The presentation of an exemplar experimental design question and a full answer is a terrific feature. The answer clearly lays out a plan of attack and follows this with a logical solution for the question. This sort of question and answer provides students with a model of best practice and some confidence that they know what is expected of them. It also allows the academic staff to deal with the same question "I don't know where to start with this assignment." from multiple students in a single electronic answer. The provision of a series of pages devoted to "Frequently Asked (administrative) Questions" is another time saver for both students and academic staff. One advantage for the students is they find out answers to questions they hadn't even thought of yet, and so solve problems before they arise.

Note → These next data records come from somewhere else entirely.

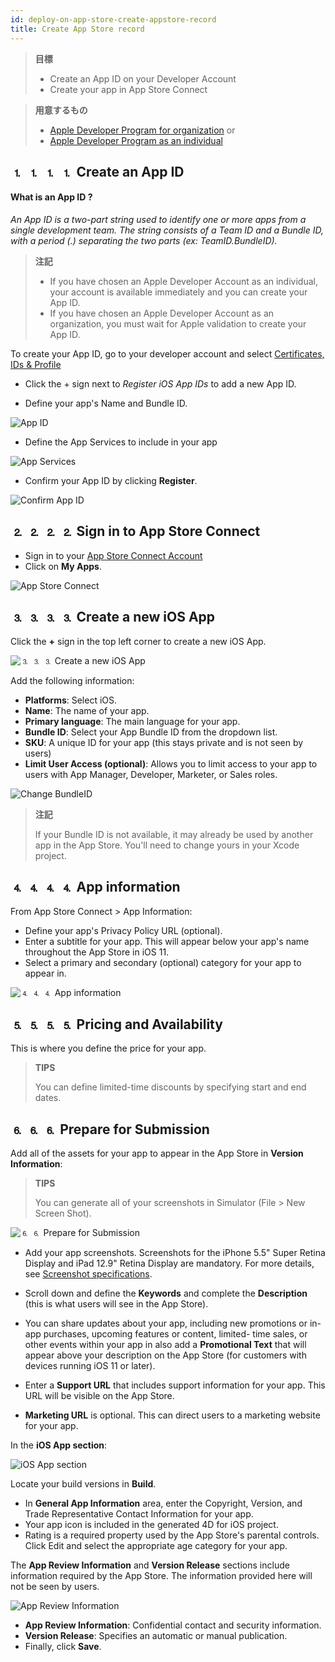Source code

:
 ```yaml
---
id: deploy-on-app-store-create-appstore-record
title: Create App Store record
---
```


> **目標**
> 
> * Create an App ID on your Developer Account
> * Create your app in App Store Connect

> **用意するもの**
> 
> * [Apple Developer Program for organization](../tutorials/developer-program/register-apple-developer-program-organization) or
> * [Apple Developer Program as an individual](../tutorials/developer-program/register-apple-developer-program-individual)


## ⒈ ⒈ ⒈ ⒈ Create an App ID

#### What is an App ID ?

*An App ID is a two-part string used to identify one or more apps from a single development team. The string consists of a Team ID and a Bundle ID, with a period (.) separating the two parts (ex: TeamID.BundleID).*

> **注記**
> 
> * If you have chosen an Apple Developer Account as an individual, your account is available immediately and you can create your App ID.
> * If you have chosen an Apple Developer Account as an organization, you must wait for Apple validation to create your App ID.

To create your App ID, go to your developer account and select [Certificates, IDs & Profile](https://developer.apple.com/account/ios/identifier/bundle)

* Click the + sign next to *Register iOS App IDs* to add a new App ID.

* Define your app's Name and Bundle ID.

![App ID](img/Developer-account-App-ID.png)

* Define the App Services to include in your app

![App Services](img/App-Services-to-include.png)

* Confirm your App ID by clicking **Register**.

![Confirm App ID](img/Confirm-App-ID.png)

## ⒉ ⒉ ⒉ ⒉ Sign in to App Store Connect

* Sign in to your [App Store Connect Account](https://appstoreconnect.apple.com)
* Click on **My Apps**.

![App Store Connect](img/App-Store-Connect-home-page.png)

## ⒊ ⒊ ⒊ ⒊ Create a new iOS App

Click the **+** sign in the top left corner to create a new iOS App.

![⒊ ⒊ ⒊ Create a new iOS App](img/Create-new-iOS-App.png)

Add the following information:

* **Platforms**: Select iOS.
* **Name**: The name of your app.
* **Primary language**: The main language for your app.
* **Bundle ID**: Select your App Bundle ID from the dropdown list.
* **SKU**: A unique ID for your app (this stays private and is not seen by users)
* **Limit User Access (optional)**: Allows you to limit access to your app to users with App Manager, Developer, Marketer, or Sales roles.

![Change BundleID](img/Change-BundleID-Xcode-Project.png)

> **注記**
> 
> If your Bundle ID is not available, it may already be used by another app in the App Store. You'll need to change yours in your Xcode project.

## ⒋ ⒋ ⒋ ⒋ App information

From App Store Connect > App Information:

* Define your app's Privacy Policy URL (optional).
* Enter a subtitle for your app. This will appear below your app's name throughout the App Store in iOS 11.
* Select a primary and secondary (optional) category for your app to appear in.

![⒋ ⒋ ⒋ App information](img/App-Store-Connect-app-information.png)

## ⒌ ⒌ ⒌ ⒌ Pricing and Availability

This is where you define the price for your app.

> **TIPS**
> 
> You can define limited-time discounts by specifying start and end dates.

## ⒍ ⒍ ⒍ Prepare for Submission

Add all of the assets for your app to appear in the App Store in **Version Information**:

> **TIPS**
> 
> You can generate all of your screenshots in Simulator (File > New Screen Shot).

![⒍ ⒍ Prepare for Submission](img/Prepare-for-submission-screenshot-description.png)

* Add your app screenshots. Screenshots for the iPhone 5.5" Super Retina Display and iPad 12.9" Retina Display are mandatory. For more details, see [Screenshot specifications](https://help.apple.com/app-store-connect/#/devd274dd925).

* Scroll down and define the **Keywords** and complete the **Description** (this is what users will see in the App Store).
* You can share updates about your app, including new promotions or in-app purchases, upcoming features or content, limited- time sales, or other events within your app in also add a **Promotional Text** that will appear above your description on the App Store (for customers with devices running iOS 11 or later).
* Enter a **Support URL** that includes support information for your app. This URL will be visible on the App Store.
* **Marketing URL** is optional. This can direct users to a marketing website for your app.

In the **iOS App section**:

![iOS App section](img/Prepare-for-submission-build-icon.png)

Locate your build versions in **Build**.

* In **General App Information** area, enter the Copyright, Version, and Trade Representative Contact Information for your app.
* Your app icon is included in the generated 4D for iOS project.
* Rating is a required property used by the App Store's parental controls. Click Edit and select the appropriate age category for your app.

The **App Review Information** and **Version Release** sections include information required by the App Store. The information provided here will not be seen by users.

![App Review Information](img/Prepare-for-submission-review-information.png)

* **App Review Information**: Confidential contact and security information.
* **Version Release**: Specifies an automatic or manual publication.
* Finally, click **Save**.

Overall these pages offer students many useful tools for their biochemistry study. Sadly the academic value of the pages is reduced by problems of access and presentation. Unfortunately these pages for BCHM2001 and BCHM2002 are not provided within a coherent site structure. Moving through links originating in Gareth Denyer's home page I was confronted with three different versions of the second semester materials including three different course handouts (with substantial differences in syllabus). Only two of these were dated (1998 and 1999). A small amount of work would be needed to ameliorate this problem; perhaps by providing a single front page that directs visitors directly to the materials in BCHM2001 and BCHM2002, together with the location of all the materials in an intuitively named directory structure (for example http://www.biochem.usyd.edu.au/bchm2001_2002/). It would also be useful to delete the out-of-date pages from the server and develop a consistent presentation for similar information in the first (BCHM2001) and second semester (BCHM2002) units.
In general the pages contain great information but the lack of attention to presentation and spacing means the pages are sometimes difficult to read and don't invite the reader to dwell and browse. Many of the question pages contain unnumbered questions and several contain formatting errors, for example incorrect super- and sub-scripting in formulae and units. Would these constitute grounds for a student expectation of full marks when they use incorrect formulae and units? Some academics might contend that if the page contains the information you want to know then who cares what it looks like. On the other hand, if we are in the communication business then best practice communication should be what we should aim for - good page design yields good readability and better understanding.
Overall this site provides students with very useful resources and deserves institutional support for its continued maintenance and development. The academic content of the pages is leavened with humour and imagination. Long may they prosper.